この瞬間、理解は追い付かなかった。けど、雰囲気的にそうなんだと察した。
(この隣に座るショートカットの人、もしかして……)
「匙浜さんの……お母さん……?」
「正解~!」
「正解じゃないでしょ!? どうしてここにいるの?」
この人が匙浜さんのお母さんだということは分かった。ただ、そもそもなぜ匙浜さんのお母さんがここに居るのだろうか。ましてや、イチャイチャという言葉が聞こえてきた辺り、何か誤解をしているのではないか。
そんな疑問が頭を過る。
「えぇ~? そりゃ娘の姿が見えたらだけど?」
「うっ、嘘つかないでよぉ~!」
(ヤバいヤバい。意味が分からないぞ? いや、落ち着け日向。こういう時こそ冷静になれ。相手は匙浜さんのお母さん。初めてお会いしたとなれば、やるべき事は1つではないか?)
この時ばかりは、サッカーの試合で幾度となく突発的な出来事を経験してきて良かったと感じた。
「あの、えっと……初めまして。葵日向と言います」
「おっ、凄い礼儀正しいね? 花の言った通りだ」
(ん? 言った通り?」
「なっ! お母さん!」
「ははっ。えっと、こちらこそ初めまして。花の母親の、匙浜春と言います。花がお世話になってるみたいね?」
「いやいや、俺の方が……」
なんて、匙浜さんのお母さんお話していた時だった。
「もっ、もう! 葵君! 早くサッカーしに行こう!?」
匙浜さんの声と共に、突然引っ張られた左腕。
勢いそのままに、俺は席を立っていた。
(えっ?)
「匙浜さん!?」
「いいの! 行こう!」
その行動に戸惑いを感じ、匙浜さんへ声を掛けてみたものの様子は変わらない。
俺としてはお母さんに悪いのではないかと思い、視線を向けてみたのだが……なぜか匙浜さんのお母さんは俺達の様子を笑顔で見ていた。まるでこうなる事が分かっていたかの様に。

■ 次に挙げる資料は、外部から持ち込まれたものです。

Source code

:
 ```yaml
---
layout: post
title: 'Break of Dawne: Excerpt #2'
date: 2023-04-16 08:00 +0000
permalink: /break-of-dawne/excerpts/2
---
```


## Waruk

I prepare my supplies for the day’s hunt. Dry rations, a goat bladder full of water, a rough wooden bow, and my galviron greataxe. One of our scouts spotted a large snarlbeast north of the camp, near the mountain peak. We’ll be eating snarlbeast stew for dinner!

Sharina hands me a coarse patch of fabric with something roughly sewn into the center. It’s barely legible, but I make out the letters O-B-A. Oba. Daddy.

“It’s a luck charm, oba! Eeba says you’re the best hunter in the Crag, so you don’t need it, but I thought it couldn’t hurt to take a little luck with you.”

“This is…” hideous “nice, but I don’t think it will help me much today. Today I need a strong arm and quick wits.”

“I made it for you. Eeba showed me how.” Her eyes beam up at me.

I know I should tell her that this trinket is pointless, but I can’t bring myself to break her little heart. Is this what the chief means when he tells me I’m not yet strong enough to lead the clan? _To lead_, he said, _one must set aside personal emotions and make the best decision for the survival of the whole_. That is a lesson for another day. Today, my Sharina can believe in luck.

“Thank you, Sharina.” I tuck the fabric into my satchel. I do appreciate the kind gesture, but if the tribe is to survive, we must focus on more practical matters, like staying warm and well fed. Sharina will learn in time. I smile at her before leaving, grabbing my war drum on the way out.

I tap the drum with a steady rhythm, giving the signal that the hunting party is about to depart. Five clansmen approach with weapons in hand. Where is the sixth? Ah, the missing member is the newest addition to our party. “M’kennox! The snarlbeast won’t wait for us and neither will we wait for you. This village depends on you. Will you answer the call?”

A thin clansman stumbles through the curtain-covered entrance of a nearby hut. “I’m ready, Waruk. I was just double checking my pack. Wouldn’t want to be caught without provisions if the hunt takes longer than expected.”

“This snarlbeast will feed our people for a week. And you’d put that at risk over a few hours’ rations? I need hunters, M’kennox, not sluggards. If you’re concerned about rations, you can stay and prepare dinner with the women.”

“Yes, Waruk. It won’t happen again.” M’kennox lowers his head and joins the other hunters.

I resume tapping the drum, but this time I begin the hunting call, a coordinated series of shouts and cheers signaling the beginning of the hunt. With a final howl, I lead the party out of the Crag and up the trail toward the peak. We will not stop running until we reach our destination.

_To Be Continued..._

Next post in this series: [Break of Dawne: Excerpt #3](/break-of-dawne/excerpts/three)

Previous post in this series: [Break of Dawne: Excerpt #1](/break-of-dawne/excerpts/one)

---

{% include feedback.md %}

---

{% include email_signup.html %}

ただ、流石にこのままではいけないと思い、軽く会釈をし……俺は匙浜さんの後を歩き続けた。
「えっと、葵君ごめんね? お母さん、この病院で働いてるんだ。きっと葵君の事見に来たんだよ」
「そっ、そうなの?」
「でも、ああやってからかう事あるからさ? その……今度ちゃんと挨拶させるね?」
「あっ、うん」
そう言いながらちらりと見える匙浜さんの顔は、どこか恥ずかしそうな……そんな様にも見えた。